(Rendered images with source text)
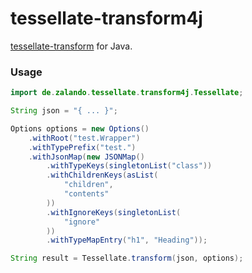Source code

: # tessellate-transform4j

[tessellate-transform](https://github.com/zalando-incubator/tessellate/tree/master/packages/tessellate-transform) for Java.

### Usage

```java
import de.zalando.tessellate.transform4j.Tessellate;

String json = "{ ... }";

Options options = new Options()
    .withRoot("test.Wrapper")
    .withTypePrefix("test.")
    .withJsonMap(new JSONMap()
        .withTypeKeys(singletonList("class"))
        .withChildrenKeys(asList(
            "children",
            "contents"
        ))
        .withIgnoreKeys(singletonList(
            "ignore"
        ))
        .withTypeMapEntry("h1", "Heading"));

String result = Tessellate.transform(json, options);
```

Aim of the exercise =>
Print the data again word for word, pictures excluded.

Answer box =>
Source code

: # tessellate-transform4j

[tessellate-transform](https://github.com/zalando-incubator/tessellate/tree/master/packages/tessellate-transform) for Java.

### Usage

```java
import de.zalando.tessellate.transform4j.Tessellate;

String json = "{ ... }";

Options options = new Options()
    .withRoot("test.Wrapper")
    .withTypePrefix("test.")
    .withJsonMap(new JSONMap()
        .withTypeKeys(singletonList("class"))
        .withChildrenKeys(asList(
            "children",
            "contents"
        ))
        .withIgnoreKeys(singletonList(
            "ignore"
        ))
        .withTypeMapEntry("h1", "Heading"));

String result = Tessellate.transform(json, options);
```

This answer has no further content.